*Data records*:
■ ■ ■

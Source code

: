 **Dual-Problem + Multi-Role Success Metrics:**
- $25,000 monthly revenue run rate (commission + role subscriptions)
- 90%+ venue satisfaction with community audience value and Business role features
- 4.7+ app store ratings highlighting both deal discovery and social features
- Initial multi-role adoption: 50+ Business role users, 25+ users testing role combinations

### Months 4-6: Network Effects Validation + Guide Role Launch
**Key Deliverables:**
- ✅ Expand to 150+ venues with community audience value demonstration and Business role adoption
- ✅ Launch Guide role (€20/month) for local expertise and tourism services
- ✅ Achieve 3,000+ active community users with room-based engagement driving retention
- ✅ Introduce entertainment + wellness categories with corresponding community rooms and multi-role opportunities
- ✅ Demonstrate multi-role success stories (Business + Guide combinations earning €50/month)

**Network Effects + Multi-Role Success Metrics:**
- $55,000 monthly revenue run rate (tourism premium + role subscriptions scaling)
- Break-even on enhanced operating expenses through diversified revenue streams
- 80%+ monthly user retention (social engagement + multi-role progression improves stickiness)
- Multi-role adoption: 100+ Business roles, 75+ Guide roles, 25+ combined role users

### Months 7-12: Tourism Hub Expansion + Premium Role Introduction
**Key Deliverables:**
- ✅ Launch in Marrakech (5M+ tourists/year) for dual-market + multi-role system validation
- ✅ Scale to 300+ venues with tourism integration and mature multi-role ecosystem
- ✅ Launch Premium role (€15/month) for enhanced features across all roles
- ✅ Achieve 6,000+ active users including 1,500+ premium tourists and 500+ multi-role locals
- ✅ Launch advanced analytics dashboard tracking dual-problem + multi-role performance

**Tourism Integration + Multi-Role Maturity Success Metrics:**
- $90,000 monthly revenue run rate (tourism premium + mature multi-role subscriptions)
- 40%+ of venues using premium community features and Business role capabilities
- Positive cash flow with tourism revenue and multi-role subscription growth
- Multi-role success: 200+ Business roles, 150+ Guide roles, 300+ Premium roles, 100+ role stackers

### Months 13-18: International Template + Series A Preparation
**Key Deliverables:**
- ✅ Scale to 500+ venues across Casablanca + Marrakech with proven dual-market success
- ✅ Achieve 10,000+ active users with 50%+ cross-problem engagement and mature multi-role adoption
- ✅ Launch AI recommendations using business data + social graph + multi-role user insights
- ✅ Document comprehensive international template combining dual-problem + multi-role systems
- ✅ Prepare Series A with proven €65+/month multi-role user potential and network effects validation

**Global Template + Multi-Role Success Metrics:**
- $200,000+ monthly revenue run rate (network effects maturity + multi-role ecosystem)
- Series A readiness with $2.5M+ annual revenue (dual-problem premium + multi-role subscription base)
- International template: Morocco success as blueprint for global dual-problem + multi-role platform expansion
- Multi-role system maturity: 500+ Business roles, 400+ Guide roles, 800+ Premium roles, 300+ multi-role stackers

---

■ ■ ■

*Work instructions*: Look above for the line with "- ✅ Achieve 6,000+"; retype exactly that line, every line after it up to the line with "- ✅ Document", and that line too, nothing else.

*Answer to this problem*:
- ✅ Achieve 6,000+ active users including 1,500+ premium tourists and 500+ multi-role locals
- ✅ Launch advanced analytics dashboard tracking dual-problem + multi-role performance

**Tourism Integration + Multi-Role Maturity Success Metrics:**
- $90,000 monthly revenue run rate (tourism premium + mature multi-role subscriptions)
- 40%+ of venues using premium community features and Business role capabilities
- Positive cash flow with tourism revenue and multi-role subscription growth
- Multi-role success: 200+ Business roles, 150+ Guide roles, 300+ Premium roles, 100+ role stackers

### Months 13-18: International Template + Series A Preparation
**Key Deliverables:**
- ✅ Scale to 500+ venues across Casablanca + Marrakech with proven dual-market success
- ✅ Achieve 10,000+ active users with 50%+ cross-problem engagement and mature multi-role adoption
- ✅ Launch AI recommendations using business data + social graph + multi-role user insights
- ✅ Document comprehensive international template combining dual-problem + multi-role systems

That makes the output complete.